▸ **Plain-text document sources**

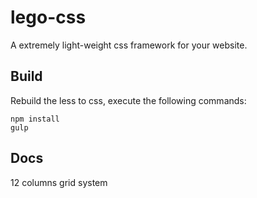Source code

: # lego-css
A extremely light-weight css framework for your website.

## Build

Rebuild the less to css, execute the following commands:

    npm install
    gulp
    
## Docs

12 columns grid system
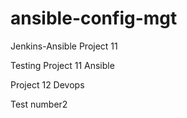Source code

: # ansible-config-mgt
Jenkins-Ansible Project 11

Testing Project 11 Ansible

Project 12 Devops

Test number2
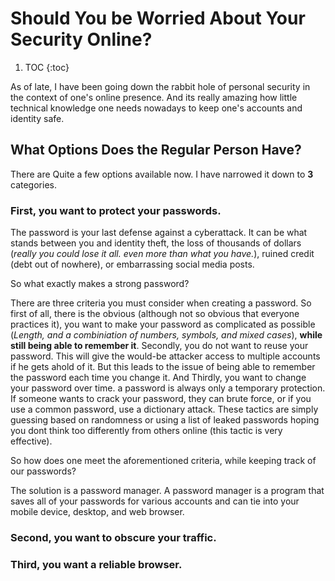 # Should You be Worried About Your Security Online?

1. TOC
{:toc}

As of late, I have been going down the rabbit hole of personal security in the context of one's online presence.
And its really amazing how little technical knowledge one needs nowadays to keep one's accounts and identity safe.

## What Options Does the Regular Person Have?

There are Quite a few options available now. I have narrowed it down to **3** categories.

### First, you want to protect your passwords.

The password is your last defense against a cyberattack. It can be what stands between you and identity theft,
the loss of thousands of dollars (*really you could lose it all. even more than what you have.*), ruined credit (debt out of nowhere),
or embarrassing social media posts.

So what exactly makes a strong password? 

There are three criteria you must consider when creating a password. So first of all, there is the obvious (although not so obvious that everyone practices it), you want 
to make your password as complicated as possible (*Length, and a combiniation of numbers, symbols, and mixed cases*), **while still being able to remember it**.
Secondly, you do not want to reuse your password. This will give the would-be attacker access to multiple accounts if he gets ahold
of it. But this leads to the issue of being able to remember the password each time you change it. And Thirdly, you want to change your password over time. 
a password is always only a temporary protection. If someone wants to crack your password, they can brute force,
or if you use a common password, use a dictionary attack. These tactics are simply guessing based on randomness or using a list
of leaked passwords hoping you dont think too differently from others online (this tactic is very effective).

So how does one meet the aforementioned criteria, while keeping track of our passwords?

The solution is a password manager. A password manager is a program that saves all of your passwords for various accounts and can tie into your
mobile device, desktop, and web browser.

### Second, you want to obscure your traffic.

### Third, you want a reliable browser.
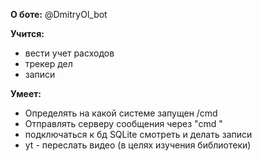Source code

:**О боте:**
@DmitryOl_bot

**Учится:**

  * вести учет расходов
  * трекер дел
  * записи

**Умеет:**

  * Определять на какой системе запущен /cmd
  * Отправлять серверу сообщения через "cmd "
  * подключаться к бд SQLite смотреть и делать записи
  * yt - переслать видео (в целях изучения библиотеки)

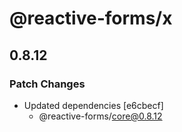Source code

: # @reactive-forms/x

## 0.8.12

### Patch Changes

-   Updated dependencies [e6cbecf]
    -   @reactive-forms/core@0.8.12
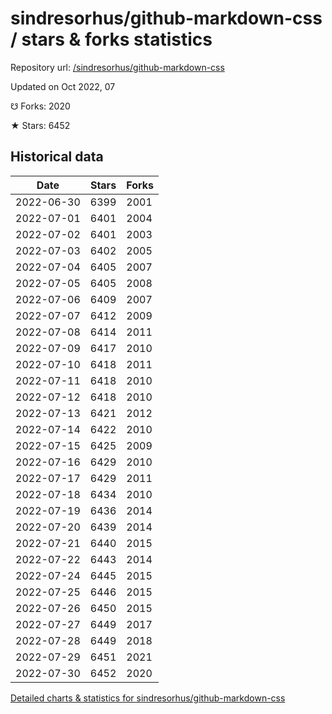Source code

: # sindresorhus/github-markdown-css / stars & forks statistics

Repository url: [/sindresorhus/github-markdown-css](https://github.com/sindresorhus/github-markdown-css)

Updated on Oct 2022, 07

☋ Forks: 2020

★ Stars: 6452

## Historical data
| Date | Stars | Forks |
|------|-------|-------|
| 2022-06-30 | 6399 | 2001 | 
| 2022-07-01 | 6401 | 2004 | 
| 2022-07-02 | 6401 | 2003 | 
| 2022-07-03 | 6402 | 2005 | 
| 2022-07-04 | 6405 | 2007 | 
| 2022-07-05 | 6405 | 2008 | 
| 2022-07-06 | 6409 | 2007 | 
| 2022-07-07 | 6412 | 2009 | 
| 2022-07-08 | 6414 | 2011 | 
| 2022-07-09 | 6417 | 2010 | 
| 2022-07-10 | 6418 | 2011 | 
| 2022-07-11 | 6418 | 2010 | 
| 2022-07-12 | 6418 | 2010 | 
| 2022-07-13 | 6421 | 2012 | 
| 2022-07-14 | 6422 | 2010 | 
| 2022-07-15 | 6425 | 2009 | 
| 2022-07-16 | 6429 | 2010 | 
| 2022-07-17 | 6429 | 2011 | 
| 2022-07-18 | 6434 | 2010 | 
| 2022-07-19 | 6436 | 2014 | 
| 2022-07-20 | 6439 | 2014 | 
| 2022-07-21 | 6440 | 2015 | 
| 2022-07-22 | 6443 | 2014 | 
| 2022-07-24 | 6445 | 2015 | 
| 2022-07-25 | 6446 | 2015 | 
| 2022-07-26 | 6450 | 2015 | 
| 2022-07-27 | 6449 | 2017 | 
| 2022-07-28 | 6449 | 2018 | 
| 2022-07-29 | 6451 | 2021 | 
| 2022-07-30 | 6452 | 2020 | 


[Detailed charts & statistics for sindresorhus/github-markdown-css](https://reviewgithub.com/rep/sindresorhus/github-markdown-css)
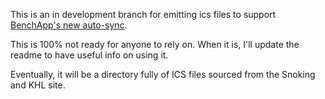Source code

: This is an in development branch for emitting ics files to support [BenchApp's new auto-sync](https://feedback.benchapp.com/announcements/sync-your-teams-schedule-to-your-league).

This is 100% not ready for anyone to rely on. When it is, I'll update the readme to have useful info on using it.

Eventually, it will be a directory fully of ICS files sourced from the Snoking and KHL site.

▸ **Prompt**
Leaving out every picture, repeat exactly the lines of the records from the start through the line that has "There are three".

▸ **Your solution**
Source code

: # lego-css
A extremely light-weight css framework for your website.

## Build

Rebuild the less to css, execute the following commands:

    npm install
    gulp
    
## Docs

12 columns grid system
Source code

: # ansible-config-mgt
Jenkins-Ansible Project 11

Testing Project 11 Ansible

Project 12 Devops

Test number2
 # Should You be Worried About Your Security Online?

1. TOC
{:toc}

As of late, I have been going down the rabbit hole of personal security in the context of one's online presence.
And its really amazing how little technical knowledge one needs nowadays to keep one's accounts and identity safe.

## What Options Does the Regular Person Have?

There are Quite a few options available now. I have narrowed it down to **3** categories.

### First, you want to protect your passwords.

The password is your last defense against a cyberattack. It can be what stands between you and identity theft,
the loss of thousands of dollars (*really you could lose it all. even more than what you have.*), ruined credit (debt out of nowhere),
or embarrassing social media posts.

So what exactly makes a strong password? 

There are three criteria you must consider when creating a password. So first of all, there is the obvious (although not so obvious that everyone practices it), you want 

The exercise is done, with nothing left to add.